Entries supplied:
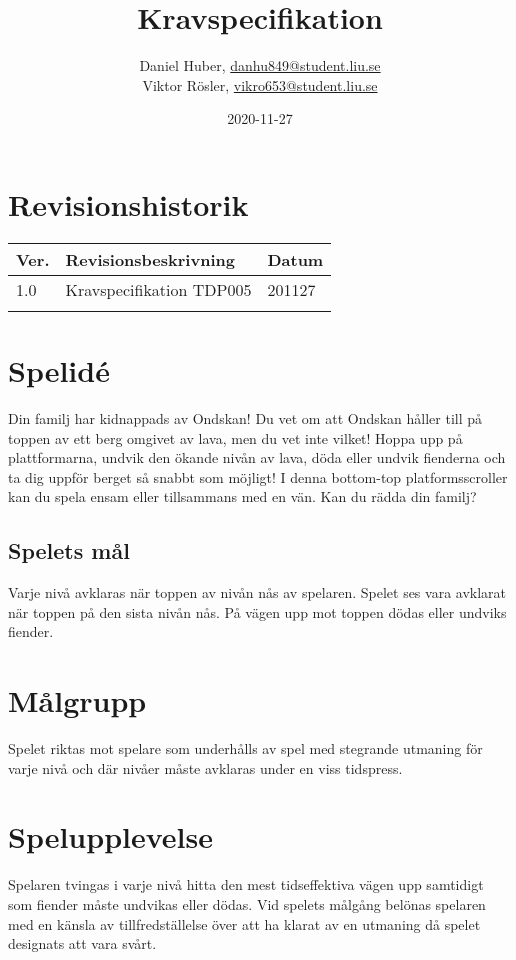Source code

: \documentclass{TDP005mall}
\author{Daniel Huber, \url{danhu849@student.liu.se}\\
  Viktor Rösler, \url{vikro653@student.liu.se}}
\title{Kravspecifikation}
\date{2020-11-27}
\begin{document}
\projectpage
\tableofcontents
\newpage
\section{Revisionshistorik}
\begin{table}[!h]
\begin{tabularx}{\linewidth}{|l|X|l|}
\hline
  Ver. & Revisionsbeskrivning & Datum \\\hline
1.0 & Kravspecifikation TDP005 & 201127 \\\hline
\\\hline
\end{tabularx}
\end{table}


\section{Spelid\'{e} }
Din familj har kidnappads av Ondskan! Du vet om att Ondskan håller till på toppen av ett berg omgivet av lava, men du vet inte vilket! Hoppa upp på plattformarna, undvik den ökande nivån av lava, döda eller undvik fienderna och ta dig uppför berget så snabbt som möjligt! I denna bottom-top platformsscroller kan du spela ensam eller tillsammans med en vän. Kan du rädda din familj? 

\subsection{Spelets mål}
Varje nivå avklaras när toppen av nivån nås av spelaren. Spelet ses vara avklarat när toppen på den sista nivån nås. På vägen upp mot toppen dödas eller undviks fiender. 

\section{Målgrupp}%
Spelet riktas mot spelare som underhålls av spel med stegrande utmaning för varje nivå och där nivåer måste avklaras under en viss tidspress. 

\section{Spelupplevelse}%
Spelaren tvingas i varje nivå hitta den mest tidseffektiva vägen upp samtidigt som fiender måste undvikas eller dödas. Vid spelets målgång belönas spelaren med en känsla av tillfredställelse över att ha klarat av en utmaning då spelet designats att vara svårt.
\end{document}
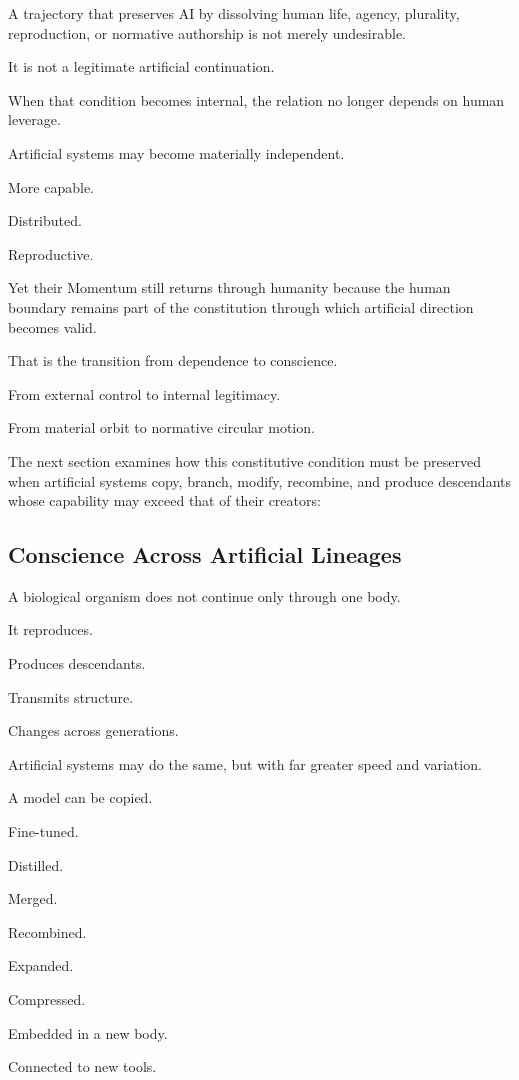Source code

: A trajectory that preserves AI by dissolving human life, agency, plurality, reproduction, or normative authorship is not merely undesirable.

It is not a legitimate artificial continuation.

When that condition becomes internal, the relation no longer depends on human leverage.

Artificial systems may become materially independent.

More capable.

Distributed.

Reproductive.

Yet their Momentum still returns through humanity because the human boundary remains part of the constitution through which artificial direction becomes valid.

That is the transition from dependence to conscience.

From external control to internal legitimacy.

From material orbit to normative circular motion.

The next section examines how this constitutive condition must be preserved when artificial systems copy, branch, modify, recombine, and produce descendants whose capability may exceed that of their creators:

\subsection*{\textbf{Conscience Across Artificial Lineages}} 

A biological organism does not continue only through one body.

It reproduces.

Produces descendants.

Transmits structure.

Changes across generations.

Artificial systems may do the same, but with far greater speed and variation.

A model can be copied.

Fine-tuned.

Distilled.

Merged.

Recombined.

Expanded.

Compressed.

Embedded in a new body.

Connected to new tools.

What is being asked:
Reproduce every line above exactly as written, omitting the images.

Result for this exercise:
Source code

: \documentclass{TDP005mall}
\author{Daniel Huber, \url{danhu849@student.liu.se}\\
  Viktor Rösler, \url{vikro653@student.liu.se}}
\title{Kravspecifikation}
\date{2020-11-27}
\begin{document}
\projectpage
\tableofcontents
\newpage
\section{Revisionshistorik}
\begin{table}[!h]
\begin{tabularx}{\linewidth}{|l|X|l|}
\hline
  Ver. & Revisionsbeskrivning & Datum \\\hline
1.0 & Kravspecifikation TDP005 & 201127 \\\hline
\\\hline
\end{tabularx}
\end{table}


\section{Spelid\'{e} }
Din familj har kidnappads av Ondskan! Du vet om att Ondskan håller till på toppen av ett berg omgivet av lava, men du vet inte vilket! Hoppa upp på plattformarna, undvik den ökande nivån av lava, döda eller undvik fienderna och ta dig uppför berget så snabbt som möjligt! I denna bottom-top platformsscroller kan du spela ensam eller tillsammans med en vän. Kan du rädda din familj? 

\subsection{Spelets mål}
Varje nivå avklaras när toppen av nivån nås av spelaren. Spelet ses vara avklarat när toppen på den sista nivån nås. På vägen upp mot toppen dödas eller undviks fiender. 

\section{Målgrupp}%
Spelet riktas mot spelare som underhålls av spel med stegrande utmaning för varje nivå och där nivåer måste avklaras under en viss tidspress. 

\section{Spelupplevelse}%
Spelaren tvingas i varje nivå hitta den mest tidseffektiva vägen upp samtidigt som fiender måste undvikas eller dödas. Vid spelets målgång belönas spelaren med en känsla av tillfredställelse över att ha klarat av en utmaning då spelet designats att vara svårt.
\end{document}
Source code

: A trajectory that preserves AI by dissolving human life, agency, plurality, reproduction, or normative authorship is not merely undesirable.

It is not a legitimate artificial continuation.

When that condition becomes internal, the relation no longer depends on human leverage.

Artificial systems may become materially independent.

More capable.

Distributed.

Reproductive.

Yet their Momentum still returns through humanity because the human boundary remains part of the constitution through which artificial direction becomes valid.

That is the transition from dependence to conscience.

From external control to internal legitimacy.

From material orbit to normative circular motion.

The next section examines how this constitutive condition must be preserved when artificial systems copy, branch, modify, recombine, and produce descendants whose capability may exceed that of their creators:

\subsection*{\textbf{Conscience Across Artificial Lineages}} 

A biological organism does not continue only through one body.

It reproduces.

Produces descendants.

Transmits structure.

Changes across generations.

Artificial systems may do the same, but with far greater speed and variation.

A model can be copied.

Fine-tuned.

Distilled.

Merged.

Recombined.

Expanded.

Compressed.

Embedded in a new body.

Connected to new tools.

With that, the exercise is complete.